The biggest area of spending will be on software, at $568bn, while IT outsourcing will be $442bn. IT consulting will account for $421bn and computer equipment spending at $416bn. Communications equipment will account for $373bn.
Forrester said the US would be the dominant force for spending on IT services, rising six percent over the year and accounting for $877.2bn in spend. The biggest rise will be seen in China, with growth of 10.5 percent to $124.5bn.
Europe is also set to grow as the impact of the recession looks set to finally recede, according to report author and analyst Andrew Bartels, writing in a blog post.
"After no growth in 2012 and a small decline in 2013, a 2.9 percent increase in Western and Central European tech spending in 2014 in local currencies will feel like a boom,” he said.
Bartels said the UK would remain one of the biggest spenders in Europe, relative to its economy, with tech spending growing by 6.5 percent to pass $100bn for the year ahead.
Given this growth, the report urged IT leaders at businesses in the so-called ‘Tech Twelve’ nations – such as the UK, US and Nordic nations – to push hard on new projects if possible.
“Tech Twelve country CIOs can be more aggressive in their budget plans. Businesses and governments in these countries are eager to embrace new technologies and feel competitive pressure to do so given the pace of adoption by competitors in their own and similar countries,” the report said.
“With the prospects for better economic growth in these countries, CIOs need to stay actively engaged with their business partners and be prepared to move as aggressively as they do (subject to signals from the CFO that this is okay from a financial and budgetary perspective).”
The report also notes that spending on technology such as software as a service, mobile devices and tablets, and big data tools will grow in 2014, primarily in the Tech Twelve nations, as new ideas and ways of doing business present themselves to firms with renewed budgets.
Other nations face tougher times in 2014, but CIOs should remain nimble to any opportunities that present themselves.
"CIOs in continental Europe and Japan still have to worry about their countries sliding back into recession and have to plan for little or no growth in their tech budget," the report said.

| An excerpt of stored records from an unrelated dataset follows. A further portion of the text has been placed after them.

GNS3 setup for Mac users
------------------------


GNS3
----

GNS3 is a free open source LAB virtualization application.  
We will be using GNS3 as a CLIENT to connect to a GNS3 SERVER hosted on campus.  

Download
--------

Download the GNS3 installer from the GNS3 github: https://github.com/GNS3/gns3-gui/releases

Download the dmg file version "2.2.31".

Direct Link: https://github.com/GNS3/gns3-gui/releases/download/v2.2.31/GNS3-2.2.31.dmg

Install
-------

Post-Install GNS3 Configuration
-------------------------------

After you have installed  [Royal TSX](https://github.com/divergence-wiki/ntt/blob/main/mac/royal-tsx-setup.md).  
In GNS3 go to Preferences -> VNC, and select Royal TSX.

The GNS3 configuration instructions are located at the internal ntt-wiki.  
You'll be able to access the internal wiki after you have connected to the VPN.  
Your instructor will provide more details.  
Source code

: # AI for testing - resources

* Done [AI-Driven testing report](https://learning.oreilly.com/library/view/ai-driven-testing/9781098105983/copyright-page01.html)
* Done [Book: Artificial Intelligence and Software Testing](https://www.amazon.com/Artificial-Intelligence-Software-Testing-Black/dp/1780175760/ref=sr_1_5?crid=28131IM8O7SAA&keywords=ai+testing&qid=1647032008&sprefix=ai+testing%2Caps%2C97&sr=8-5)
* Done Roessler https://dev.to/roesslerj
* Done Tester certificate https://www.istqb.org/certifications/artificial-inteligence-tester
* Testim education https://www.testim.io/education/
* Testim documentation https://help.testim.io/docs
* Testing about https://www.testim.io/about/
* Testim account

"But even here the possibility of better-than-expected economic growth means that CIOs need to have contingency plans for where they would work with business to launch new tech projects if their economies improve."
One area that firms may well look to benefit from is the cloud and hosted applications, with IT leaders marking this as the biggest trend of 2013 in a V3 poll, and this may well continue through 2014.